By Sarah Watson
Moline Dispatch and Rock Island Argus
SCOTT COUNTY, Ill. — The nonprofit ambulance service MEDIC EMS will become part of Scott County government, starting Jan. 1.
If all goes smoothly, 911 callers won’t notice any difference.
For anyone expecting an ambulance, one will arrive, emphasized Paul Andorf, the director of MEDIC EMS of Scott County.
“It should be seamless,” Andorf said. “There’s no loss of service for anybody.”
For years, MEDIC and local government leaders have considered bringing the nonprofit emergency transportation service under the umbrella of a government entity to steady the organization’s finances as it faces higher costs and lower revenue.
In 2022, MEDIC appealed to the county and cities to make ambulance service part of local government.
County supervisors voted in April to absorb MEDIC and in August hired Andorf, a 27-year MEDIC employee, to lead the new department. His predecessor, Linda Frederiksen, will retire with the transition.
With the transition has come a lot of logistics planning.
On Jan. 1 , about 154 MEDIC employees and volunteers will become employees of or volunteers for the county, Andorf said.
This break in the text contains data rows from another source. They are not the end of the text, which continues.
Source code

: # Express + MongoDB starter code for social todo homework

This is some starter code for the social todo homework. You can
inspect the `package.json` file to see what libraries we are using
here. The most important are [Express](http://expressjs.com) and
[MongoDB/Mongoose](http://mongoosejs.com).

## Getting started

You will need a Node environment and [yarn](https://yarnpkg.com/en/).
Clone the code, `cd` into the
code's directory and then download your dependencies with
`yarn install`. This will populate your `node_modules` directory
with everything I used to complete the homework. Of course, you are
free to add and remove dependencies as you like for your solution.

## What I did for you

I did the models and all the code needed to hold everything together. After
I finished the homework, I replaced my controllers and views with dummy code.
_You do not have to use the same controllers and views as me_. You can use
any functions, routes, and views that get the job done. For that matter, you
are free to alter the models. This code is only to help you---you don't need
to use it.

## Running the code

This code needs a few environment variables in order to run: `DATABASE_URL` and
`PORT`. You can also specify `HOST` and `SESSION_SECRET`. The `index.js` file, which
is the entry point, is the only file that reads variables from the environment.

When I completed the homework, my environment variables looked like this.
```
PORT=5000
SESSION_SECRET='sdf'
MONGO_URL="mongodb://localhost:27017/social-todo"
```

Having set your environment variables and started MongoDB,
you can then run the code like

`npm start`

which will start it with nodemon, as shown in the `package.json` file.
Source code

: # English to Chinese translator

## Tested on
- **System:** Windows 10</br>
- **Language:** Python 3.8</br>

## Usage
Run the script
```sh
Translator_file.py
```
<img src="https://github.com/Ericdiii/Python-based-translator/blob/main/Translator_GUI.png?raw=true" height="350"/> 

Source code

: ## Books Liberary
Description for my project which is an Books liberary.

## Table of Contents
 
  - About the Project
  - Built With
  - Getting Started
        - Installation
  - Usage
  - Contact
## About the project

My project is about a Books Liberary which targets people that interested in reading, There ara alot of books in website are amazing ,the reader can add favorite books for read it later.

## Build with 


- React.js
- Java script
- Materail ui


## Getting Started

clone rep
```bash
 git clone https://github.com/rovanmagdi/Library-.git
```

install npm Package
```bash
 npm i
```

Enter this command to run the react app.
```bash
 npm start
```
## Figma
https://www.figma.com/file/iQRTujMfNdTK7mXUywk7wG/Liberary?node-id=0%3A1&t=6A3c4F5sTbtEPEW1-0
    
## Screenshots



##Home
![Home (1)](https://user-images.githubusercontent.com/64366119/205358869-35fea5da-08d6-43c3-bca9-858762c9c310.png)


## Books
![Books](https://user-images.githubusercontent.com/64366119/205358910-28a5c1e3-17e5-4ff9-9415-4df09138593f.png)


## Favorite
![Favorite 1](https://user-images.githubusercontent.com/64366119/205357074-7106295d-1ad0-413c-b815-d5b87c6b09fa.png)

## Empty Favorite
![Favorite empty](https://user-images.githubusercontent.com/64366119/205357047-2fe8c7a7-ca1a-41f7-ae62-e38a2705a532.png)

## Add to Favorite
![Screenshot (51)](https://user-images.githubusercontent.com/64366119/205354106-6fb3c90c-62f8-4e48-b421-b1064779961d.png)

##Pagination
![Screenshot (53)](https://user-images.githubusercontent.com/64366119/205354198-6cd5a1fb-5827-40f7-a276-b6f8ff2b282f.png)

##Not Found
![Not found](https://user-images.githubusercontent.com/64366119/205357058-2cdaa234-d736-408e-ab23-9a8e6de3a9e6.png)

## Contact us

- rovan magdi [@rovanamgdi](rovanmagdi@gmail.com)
That’ll change employees’ health care and retirement benefits.
That number includes 26 volunteers, 16 dispatch employees, 53 paramedics, 36 EMTs, five people in the transportation division and 10 administrative staff, Andorf said.
Nineteen ambulance vehicles will transition, too, he said.
MEDIC’s contracts with area hospitals, nursing homes, and hospice centers for transports will also transition. The ambulance service contracts to transport patients to a destination — for example: delivering patients from a hospital to a nursing home.
MEDIC covers some Muscatine territory, and that coverage will remain the same, too, Andorf said.
The supervisors have approved asset transitions, mutual aid agreements and contracts in the past few months.
“Everything is status quo,” Andorf said.
What’s next?
Once Jan. 1 sails by, Andorf plans to set his sights on unlocking government funding for MEDIC.
One such program is Ground Emergency Medical Transport funding, authorized by the Iowa Legislature in 2018.
The program is administered by the Iowa Health and Human Services Department. Publicly owned or operated ambulance services can get extra payments to help cover the gap between the cost of transporting patients in emergencies and what they receive from Medicaid.
Cost reports are due annually by the end of November, according to the state’s website.
As a county department, the ambulance agency can also use the Iowa setoff program to collect a portion of tax refunds and casino and lottery winnings from people who are delinquent on their ambulance bills, Andorf said. It’s a program not available to nonprofits.
“It helps offset those expenses,” Andorf said. “Those people are usually the ones we send to collections that don’t want to pay the bill.”